Because first responders particularly struggle with this intersection, there is a need for treatment that recognizes both traumatic symptoms and alcohol misuse among this unique population. As such, our intervention expands upon prior work by incorporating spirituality, meaning making, trauma, and alcohol misuse in an acute psychiatric setting (pg. 3). To address this point, we have added language to pg. 4 of the manuscript (e.g., “SPIRIT-FR is a departure from 12-Step programs because it does not require participants to believe in G-d and/or a Higher Power and does not necessarily promote abstinence as the goal of treatment (Alcoholics Anonymous, 2001). In addition, unlike 12-Step programs, the current protocol is designed to recognize the potential role of posttraumatic stress in alcohol misuse and is also specifically designed for delivery in acute psychiatric settings”).

Although peer-led interventions referenced in our paper, these interventions were either Christian-specific or did not result in outcome change for a significant portion of participants (pgs. 2-3).
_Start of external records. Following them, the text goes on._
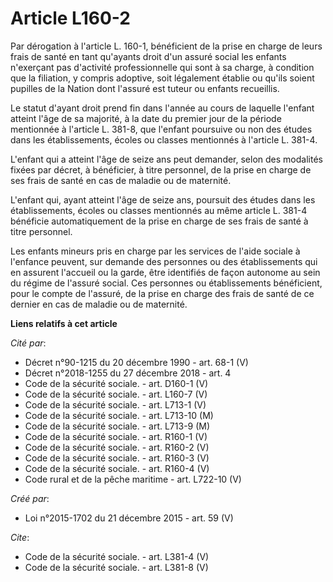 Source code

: # Article L160-2

Par dérogation à l'article L. 160-1, bénéficient de la prise en charge de leurs frais de santé en tant qu'ayants droit d'un
assuré social les enfants n'exerçant pas d'activité professionnelle qui sont à sa charge, à condition que la filiation, y
compris adoptive, soit légalement établie ou qu'ils soient pupilles de la Nation dont l'assuré est tuteur ou enfants
recueillis. 

Le statut d'ayant droit prend fin dans l'année au cours de laquelle l'enfant atteint l'âge de sa majorité, à la date du
premier jour de la période mentionnée à l'article L. 381-8, que l'enfant poursuive ou non des études dans les établissements,
écoles ou classes mentionnés à l'article L. 381-4. 

L'enfant qui a atteint l'âge de seize ans peut demander, selon des modalités fixées par décret, à bénéficier, à titre
personnel, de la prise en charge de ses frais de santé en cas de maladie ou de maternité. 

L'enfant qui, ayant atteint l'âge de seize ans, poursuit des études dans les établissements, écoles ou classes mentionnés au
même article L. 381-4 bénéficie automatiquement de la prise en charge de ses frais de santé à titre personnel. 

Les enfants mineurs pris en charge par les services de l'aide sociale à l'enfance peuvent, sur demande des personnes ou des
établissements qui en assurent l'accueil ou la garde, être identifiés de façon autonome au sein du régime de l'assuré social.
Ces personnes ou établissements bénéficient, pour le compte de l'assuré, de la prise en charge des frais de santé de ce
dernier en cas de maladie ou de maternité.

**Liens relatifs à cet article**

_Cité par_:

  - Décret n°90-1215 du 20 décembre 1990 - art. 68-1 (V)
  - Décret n°2018-1255 du 27 décembre 2018 - art. 4
  - Code de la sécurité sociale. - art. D160-1 (V)
  - Code de la sécurité sociale. - art. L160-7 (V)
  - Code de la sécurité sociale. - art. L713-1 (V)
  - Code de la sécurité sociale. - art. L713-10 (M)
  - Code de la sécurité sociale. - art. L713-9 (M)
  - Code de la sécurité sociale. - art. R160-1 (V)
  - Code de la sécurité sociale. - art. R160-2 (V)
  - Code de la sécurité sociale. - art. R160-3 (V)
  - Code de la sécurité sociale. - art. R160-4 (V)
  - Code rural et de la pêche maritime - art. L722-10 (V)

_Créé par_:

  - Loi n°2015-1702 du 21 décembre 2015 - art. 59 (V)

_Cite_:

  - Code de la sécurité sociale. - art. L381-4 (V)
  - Code de la sécurité sociale. - art. L381-8 (V)
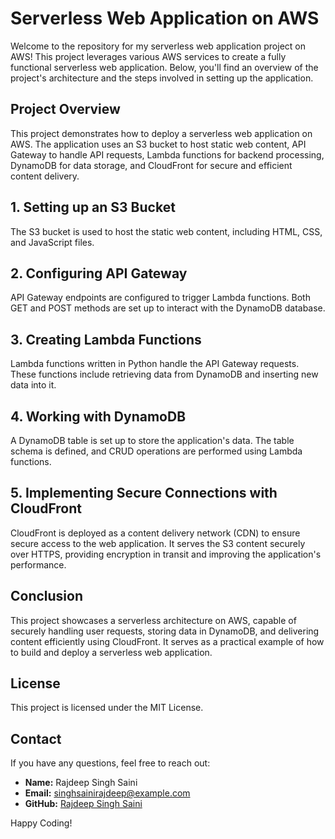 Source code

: # Serverless Web Application on AWS
Welcome to the repository for my serverless web application project on AWS! This project leverages various AWS services to create a fully functional serverless web application. Below, you'll find an overview of the project's architecture and the steps involved in setting up the application.

## Project Overview
This project demonstrates how to deploy a serverless web application on AWS. The application uses an S3 bucket to host static web content, API Gateway to handle API requests, Lambda functions for backend processing, DynamoDB for data storage, and CloudFront for secure and efficient content delivery.

## 1. Setting up an S3 Bucket
The S3 bucket is used to host the static web content, including HTML, CSS, and JavaScript files.

## 2. Configuring API Gateway
API Gateway endpoints are configured to trigger Lambda functions. Both GET and POST methods are set up to interact with the DynamoDB database.

## 3. Creating Lambda Functions
Lambda functions written in Python handle the API Gateway requests. These functions include retrieving data from DynamoDB and inserting new data into it.

## 4. Working with DynamoDB
A DynamoDB table is set up to store the application's data. The table schema is defined, and CRUD operations are performed using Lambda functions.

## 5. Implementing Secure Connections with CloudFront
CloudFront is deployed as a content delivery network (CDN) to ensure secure access to the web application. It serves the S3 content securely over HTTPS, providing encryption in transit and improving the application's performance.

## Conclusion
This project showcases a serverless architecture on AWS, capable of securely handling user requests, storing data in DynamoDB, and delivering content efficiently using CloudFront. It serves as a practical example of how to build and deploy a serverless web application.

## License
This project is licensed under the MIT License.

## Contact
If you have any questions, feel free to reach out:

- **Name:** Rajdeep Singh Saini
- **Email:** [singhsainirajdeep@example.com](mailto:singhsainirajdeep@example.com)
- **GitHub:** [Rajdeep Singh Saini](https://github.com/RajdeepSSaini)

Happy Coding!
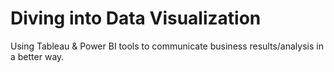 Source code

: # Diving into Data Visualization
 Using Tableau & Power BI tools to communicate business results/analysis in a better way.  
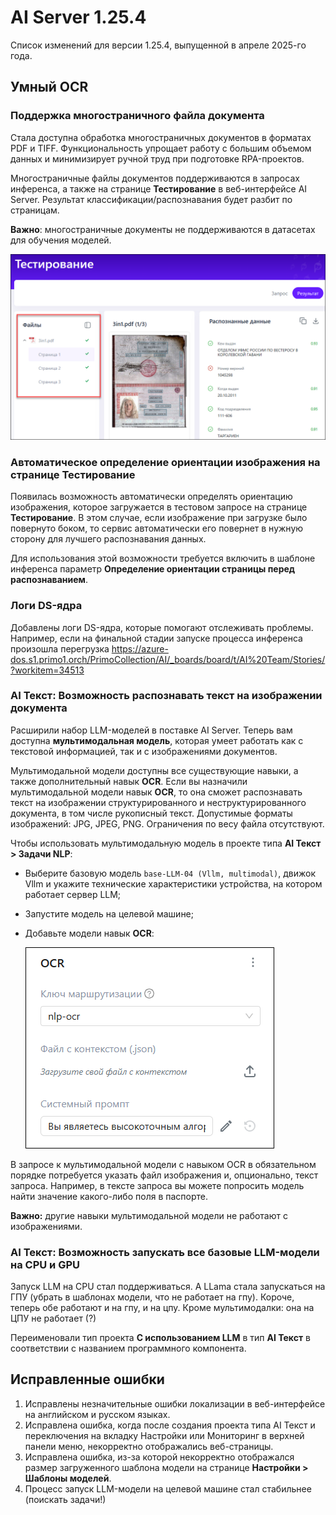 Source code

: # AI Server 1.25.4

Список изменений для версии 1.25.4, выпущенной в апреле 2025-го года.

## Умный OCR

### Поддержка многостраничного файла документа

Стала доступна обработка многостраничных документов в форматах PDF и TIFF. Функциональность упрощает работу с большим объемом данных и минимизирует ручной труд при подготовке RPA-проектов. 

Многостраничные файлы документов поддерживаются в запросах инференса, а также на странице **Тестирование** в веб-интерфейсе AI Server. Результат классификации/распознавания будет разбит по страницам.
  
**Важно**: многостраничные документы не поддерживаются в датасетах для обучения моделей.

![](<../../release-notes/resources/ai-server/1-25-4/testingresults-manypagespdf.png>)
     
### Автоматическое определение ориентации изображения на странице Тестирование

Появилась возможность автоматически определять ориентацию изображения, которое загружается в тестовом запросе на странице **Тестирование**. В этом случае, если изображение при загрузке было повернуто боком, то сервис автоматически его повернет в нужную сторону для лучшего распознавания данных.

Для использования этой возможности требуется включить в шаблоне инференса параметр **Определение ориентации страницы перед распознаванием**. 


### Логи DS-ядра

Добавлены логи DS-ядра, которые помогают отслеживать проблемы. Например, если на финальной стадии запуске процесса инференса произошла перегрузка https://azure-dos.s1.primo1.orch/PrimoCollection/AI/_boards/board/t/AI%20Team/Stories/?workitem=34513


### AI Текст: Возможность распознавать текст на изображении документа

Расширили набор LLM-моделей в поставке AI Server. Теперь вам доступна **мультимодальная модель**, которая умеет работать как с текстовой информацией, так и с изображениями документов. 

Мультимодальной модели доступны все существующие навыки, а также дополнительный навык **OCR**. Если вы назначили мультимодальной модели навык **OCR**, то она сможет распознавать текст на изображении структурированного и неструктурированного документа, в том числе рукописный текст. Допустимые форматы изображений: JPG, JPEG, PNG. Ограничения по весу файла отсутствуют.

Чтобы использовать мультимодальную модель в проекте типа **AI Текст > Задачи NLP**:
* Выберите базовую модель `base-LLM-04 (Vllm, multimodal)`, движок Vllm и укажите технические характеристики устройства, на котором работает сервер LLM;
* Запустите модель на целевой машине;
* Добавьте модели навык **OCR**:

  ![](<../../release-notes/resources/ai-server/1-25-4/ocr-skill.png>)

В запросе к мультимодальной модели с навыком OCR в обязательном порядке потребуется указать файл изображения и, опционально, текст запроса. Например, в тексте запроса вы можете попросить модель найти значение какого-либо поля в паспорте.

**Важно:** другие навыки мультимодальной модели не работают с изображениями.
  

### AI Текст: Возможность запускать все базовые LLM-модели на CPU и GPU

Запуск LLM на CPU стал поддерживаться. А LLama стала запускаться на ГПУ (убрать в шаблонах модели, что не работает на гпу). Короче, теперь обе работают и на гпу, и на цпу. Кроме мультимодалки: она на ЦПУ не работает (?)

Переименовали тип проекта **С использованием LLM** в тип **AI Текст** в соответствии с названием программного компонента.




## Исправленные ошибки 

1. Исправлены незначительные ошибки локализации в веб-интерфейсе на английском и русском языках. 
1. Исправлена ошибка, когда после создания проекта типа AI Текст и переключения на вкладку Настройки или Мониторинг в верхней панели меню, некорректно отображались веб-страницы.
1. Исправлена ошибка, из-за которой некорректно отображался размер загруженного шаблона модели на странице **Настройки > Шаблоны моделей**.
1. Процесс запуск LLM-модели на целевой машине стал стабильнее (поискать задачи!)
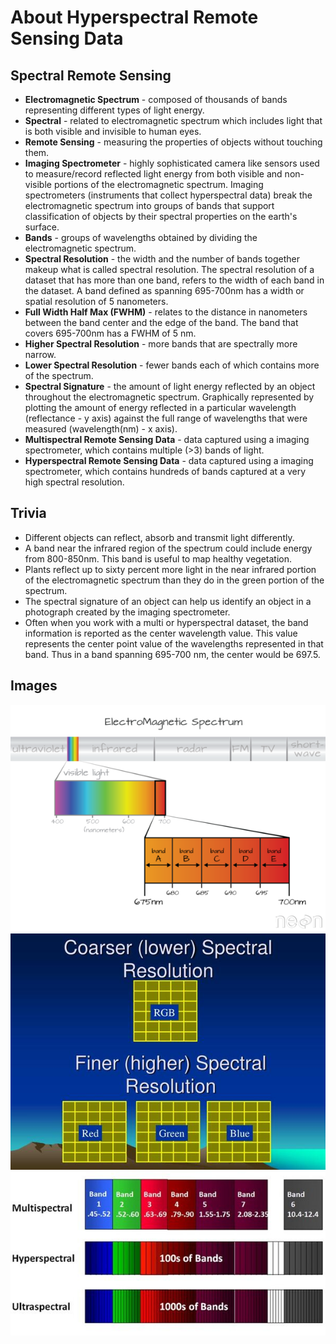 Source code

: # About Hyperspectral Remote Sensing Data

## Spectral Remote Sensing

* **Electromagnetic Spectrum** - composed of thousands of bands representing different types of light energy.
* **Spectral** - related to electromagnetic spectrum which includes light that is both visible and invisible to human eyes.
* **Remote Sensing** - measuring the properties of objects without touching them.
* **Imaging Spectrometer** - highly sophisticated camera like sensors used to measure/record reflected light energy from both visible and non-visible portions of the electromagnetic spectrum. Imaging spectrometers (instruments that collect hyperspectral data) break the electromagnetic spectrum into groups of bands that support classification of objects by their spectral properties on the earth's surface.
* **Bands** - groups of wavelengths obtained by dividing the electromagnetic spectrum.
* **Spectral Resolution** - the width and the number of bands together makeup what is called spectral resolution. The spectral resolution of a dataset that has more than one band, refers to the width of each band in the dataset. A band defined as spanning 695-700nm has a width or spatial resolution of 5 nanometers.
* **Full Width Half Max (FWHM)** - relates to the distance in nanometers between the band center and the edge of the band. The band that covers 695-700nm has a FWHM of 5 nm.
* **Higher Spectral Resolution** - more bands that are spectrally more narrow.
* **Lower Spectral Resolution** - fewer bands each of which contains more of the spectrum.
* **Spectral Signature** - the amount of light energy reflected by an object throughout the electromagnetic spectrum. Graphically represented by plotting the amount of energy reflected in a particular wavelength (reflectance - y axis) against the full range of wavelengths that were measured (wavelength(nm) - x axis).
* **Multispectral Remote Sensing Data** - data captured using a imaging spectrometer, which contains multiple (>3) bands of light.
* **Hyperspectral Remote Sensing Data** - data captured using a imaging spectrometer, which contains hundreds of bands captured at a very high spectral resolution.

## Trivia

* Different objects can reflect, absorb and transmit light differently.
* A band near the infrared region of the spectrum could include energy from 800-850nm. This band is useful to map healthy vegetation.
* Plants reflect up to sixty percent more light in the near infrared portion of the electromagnetic spectrum than they do in the green portion of the spectrum.
* The spectral signature of an object can help us identify an object in a photograph created by the imaging spectrometer.
* Often when you work with a multi or hyperspectral dataset, the band information is reported as the center wavelength value. This value represents the center point value of the wavelengths represented in that band. Thus in a band spanning 695-700 nm, the center would be 697.5.

## Images

![Electromagentic Spectrum](https://github.com/A-I-nstein/Hyperspectral-Remote-Sensing/blob/main/images/electromagnetic-spectrum.png)\
![High and low spectral resolution](https://github.com/A-I-nstein/Hyperspectral-Remote-Sensing/blob/main/images/high-low-spectral-resolution.jpg)\
![Multi and hyper spectral data](https://github.com/A-I-nstein/Hyperspectral-Remote-Sensing/blob/main/images/multi-hyper-spectral.jpg)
As such, there is a need for interventions that are not specific to the Christian religion and that may result in outcome change for a larger number of participants.

In addition, it is not so clear what the additional value is to make this a clinician-led intervention – especially given the reported mistrust of non-first responders and mental health professionals (p2).

Thank you for this comment. Because this protocol is designed specifically for first responder psychiatric patients receiving acute care, it is appropriate that this protocol be led by a trained mental health clinician.

Page 1, main text, second paragraph: ‘Secondly, all first responders are highly exposed to suicide..’ Add ‘and suicidal behaviors’?

Thank you for this comment “and suicidal behaviors” has been added to pg. 1 of the manuscript.

Some spaces are double, where one would expect single spaces. E.g. in third line page three.

Thank you for noticing this problem. We will rely on the editing team, whose template this is, to fix this issue.

This article is well referenced, sometimes perhaps somewhat abundantly. E.g. the reference to Verplaetse 2018 in the second paragraph of the discussion (p5) seems not to support the content of this sentence. Verplaetse does not mention spirituality or meaning making anywhere in the given paper.

We appreciate note of this. We have removed this reference from pg. 5 of the manuscript.